(Stored data)
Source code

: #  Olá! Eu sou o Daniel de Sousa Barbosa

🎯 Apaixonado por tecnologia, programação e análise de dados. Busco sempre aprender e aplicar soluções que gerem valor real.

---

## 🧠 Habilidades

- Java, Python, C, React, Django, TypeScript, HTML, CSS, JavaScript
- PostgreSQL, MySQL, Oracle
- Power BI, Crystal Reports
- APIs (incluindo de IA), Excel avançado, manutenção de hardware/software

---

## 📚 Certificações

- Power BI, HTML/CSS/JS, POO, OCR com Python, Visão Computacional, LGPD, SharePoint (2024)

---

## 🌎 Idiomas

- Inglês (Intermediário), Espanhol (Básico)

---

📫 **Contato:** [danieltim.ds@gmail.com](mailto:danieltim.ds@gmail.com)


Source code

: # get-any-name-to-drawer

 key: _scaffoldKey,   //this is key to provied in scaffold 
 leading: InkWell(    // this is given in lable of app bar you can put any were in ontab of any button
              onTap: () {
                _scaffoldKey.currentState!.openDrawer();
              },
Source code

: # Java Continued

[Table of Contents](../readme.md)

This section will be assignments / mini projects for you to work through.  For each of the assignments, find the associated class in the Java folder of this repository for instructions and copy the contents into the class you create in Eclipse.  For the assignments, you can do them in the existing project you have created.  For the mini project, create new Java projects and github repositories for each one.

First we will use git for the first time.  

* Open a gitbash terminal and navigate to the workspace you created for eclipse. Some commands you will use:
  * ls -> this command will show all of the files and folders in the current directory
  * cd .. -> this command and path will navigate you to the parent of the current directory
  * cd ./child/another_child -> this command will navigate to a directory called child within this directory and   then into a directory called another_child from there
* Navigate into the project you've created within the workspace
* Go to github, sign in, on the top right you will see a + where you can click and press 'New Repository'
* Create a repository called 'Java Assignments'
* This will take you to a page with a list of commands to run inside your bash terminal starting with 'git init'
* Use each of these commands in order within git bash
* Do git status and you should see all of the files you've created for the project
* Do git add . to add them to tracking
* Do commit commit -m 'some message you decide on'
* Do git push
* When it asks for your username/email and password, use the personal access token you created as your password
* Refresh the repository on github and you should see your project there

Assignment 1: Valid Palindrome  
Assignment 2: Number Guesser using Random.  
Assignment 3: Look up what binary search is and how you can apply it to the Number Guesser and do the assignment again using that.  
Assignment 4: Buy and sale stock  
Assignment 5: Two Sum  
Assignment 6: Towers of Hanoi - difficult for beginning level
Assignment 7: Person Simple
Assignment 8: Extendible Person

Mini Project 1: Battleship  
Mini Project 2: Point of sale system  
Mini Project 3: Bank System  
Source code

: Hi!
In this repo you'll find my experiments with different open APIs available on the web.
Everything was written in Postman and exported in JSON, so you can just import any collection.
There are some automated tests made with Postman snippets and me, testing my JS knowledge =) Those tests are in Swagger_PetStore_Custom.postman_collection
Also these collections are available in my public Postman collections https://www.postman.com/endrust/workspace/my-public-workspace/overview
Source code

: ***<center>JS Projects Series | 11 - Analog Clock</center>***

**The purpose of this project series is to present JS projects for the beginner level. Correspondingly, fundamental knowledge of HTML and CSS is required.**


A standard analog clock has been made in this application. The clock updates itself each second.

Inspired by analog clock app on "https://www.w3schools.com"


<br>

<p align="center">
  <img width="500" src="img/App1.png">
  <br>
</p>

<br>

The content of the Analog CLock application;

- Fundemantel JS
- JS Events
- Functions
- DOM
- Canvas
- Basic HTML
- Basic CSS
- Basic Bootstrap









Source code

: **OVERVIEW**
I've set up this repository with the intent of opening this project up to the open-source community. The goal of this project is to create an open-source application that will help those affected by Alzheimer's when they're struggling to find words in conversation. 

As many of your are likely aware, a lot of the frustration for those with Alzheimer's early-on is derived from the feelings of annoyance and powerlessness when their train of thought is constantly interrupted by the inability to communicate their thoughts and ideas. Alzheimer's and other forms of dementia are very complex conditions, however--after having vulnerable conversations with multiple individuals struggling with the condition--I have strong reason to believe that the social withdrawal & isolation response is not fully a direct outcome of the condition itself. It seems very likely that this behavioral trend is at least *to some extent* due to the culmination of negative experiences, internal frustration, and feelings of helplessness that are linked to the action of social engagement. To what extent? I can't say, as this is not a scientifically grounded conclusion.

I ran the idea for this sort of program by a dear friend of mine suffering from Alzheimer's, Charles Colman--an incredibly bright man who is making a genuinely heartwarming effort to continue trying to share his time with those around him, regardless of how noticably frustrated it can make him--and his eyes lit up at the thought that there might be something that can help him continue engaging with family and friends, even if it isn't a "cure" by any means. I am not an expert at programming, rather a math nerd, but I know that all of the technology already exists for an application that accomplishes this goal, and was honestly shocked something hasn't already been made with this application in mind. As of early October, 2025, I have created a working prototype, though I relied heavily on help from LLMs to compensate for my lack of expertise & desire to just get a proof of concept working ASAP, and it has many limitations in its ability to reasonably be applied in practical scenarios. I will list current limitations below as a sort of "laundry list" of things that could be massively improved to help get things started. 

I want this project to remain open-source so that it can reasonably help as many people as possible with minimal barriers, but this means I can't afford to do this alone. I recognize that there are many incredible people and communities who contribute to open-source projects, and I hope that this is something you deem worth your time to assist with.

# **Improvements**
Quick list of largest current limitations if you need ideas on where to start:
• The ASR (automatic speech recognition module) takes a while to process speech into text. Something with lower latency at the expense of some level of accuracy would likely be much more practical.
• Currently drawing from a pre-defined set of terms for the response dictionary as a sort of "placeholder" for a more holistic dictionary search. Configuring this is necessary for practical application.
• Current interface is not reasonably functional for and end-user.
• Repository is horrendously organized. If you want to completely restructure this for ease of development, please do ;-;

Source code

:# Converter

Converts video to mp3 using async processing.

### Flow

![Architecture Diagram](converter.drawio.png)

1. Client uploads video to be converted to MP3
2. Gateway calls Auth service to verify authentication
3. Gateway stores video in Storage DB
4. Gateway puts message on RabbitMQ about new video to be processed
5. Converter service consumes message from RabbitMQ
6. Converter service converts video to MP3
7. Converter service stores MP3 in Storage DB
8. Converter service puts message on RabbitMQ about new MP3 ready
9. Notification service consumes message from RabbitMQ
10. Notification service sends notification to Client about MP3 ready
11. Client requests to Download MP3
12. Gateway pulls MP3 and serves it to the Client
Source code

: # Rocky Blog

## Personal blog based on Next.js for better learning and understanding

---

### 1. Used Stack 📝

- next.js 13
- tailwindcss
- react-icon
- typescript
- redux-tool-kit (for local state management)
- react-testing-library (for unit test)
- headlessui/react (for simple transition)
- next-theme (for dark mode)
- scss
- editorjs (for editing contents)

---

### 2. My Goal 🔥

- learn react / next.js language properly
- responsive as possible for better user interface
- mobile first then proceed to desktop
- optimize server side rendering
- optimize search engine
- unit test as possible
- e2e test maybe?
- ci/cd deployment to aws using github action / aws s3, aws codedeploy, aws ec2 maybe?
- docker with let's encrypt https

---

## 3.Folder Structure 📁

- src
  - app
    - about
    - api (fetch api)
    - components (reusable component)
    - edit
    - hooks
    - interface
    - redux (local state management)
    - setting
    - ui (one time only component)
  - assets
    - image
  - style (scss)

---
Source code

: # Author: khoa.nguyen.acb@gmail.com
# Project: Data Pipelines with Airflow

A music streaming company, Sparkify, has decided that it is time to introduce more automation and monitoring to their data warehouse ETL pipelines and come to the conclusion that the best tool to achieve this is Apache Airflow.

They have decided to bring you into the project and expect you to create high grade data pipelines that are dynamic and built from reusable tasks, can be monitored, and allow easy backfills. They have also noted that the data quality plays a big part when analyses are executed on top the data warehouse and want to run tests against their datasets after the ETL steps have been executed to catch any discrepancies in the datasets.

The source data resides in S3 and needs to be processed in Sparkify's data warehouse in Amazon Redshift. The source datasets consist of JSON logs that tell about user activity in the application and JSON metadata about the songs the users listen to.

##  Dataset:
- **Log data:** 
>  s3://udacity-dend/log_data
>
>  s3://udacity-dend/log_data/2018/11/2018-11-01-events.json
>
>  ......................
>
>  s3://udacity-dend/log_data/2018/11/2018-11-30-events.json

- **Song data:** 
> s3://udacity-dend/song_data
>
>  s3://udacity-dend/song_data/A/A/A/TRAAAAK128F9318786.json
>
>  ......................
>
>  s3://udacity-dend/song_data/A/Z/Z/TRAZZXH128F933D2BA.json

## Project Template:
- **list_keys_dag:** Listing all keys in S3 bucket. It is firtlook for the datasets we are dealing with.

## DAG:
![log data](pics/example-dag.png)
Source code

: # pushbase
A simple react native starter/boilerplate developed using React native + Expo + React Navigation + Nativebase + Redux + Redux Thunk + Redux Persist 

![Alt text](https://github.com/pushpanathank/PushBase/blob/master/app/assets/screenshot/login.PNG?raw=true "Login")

• WHAT THE TASK REQUIRES:
Please make an exact copy of the lines above from the line with "Open a gitbash" through the line with "another_child from there", both ends included.

• TASK RESULT:
* Open a gitbash terminal and navigate to the workspace you created for eclipse. Some commands you will use:
  * ls -> this command will show all of the files and folders in the current directory
  * cd .. -> this command and path will navigate you to the parent of the current directory
  * cd ./child/another_child -> this command will navigate to a directory called child within this directory and   then into a directory called another_child from there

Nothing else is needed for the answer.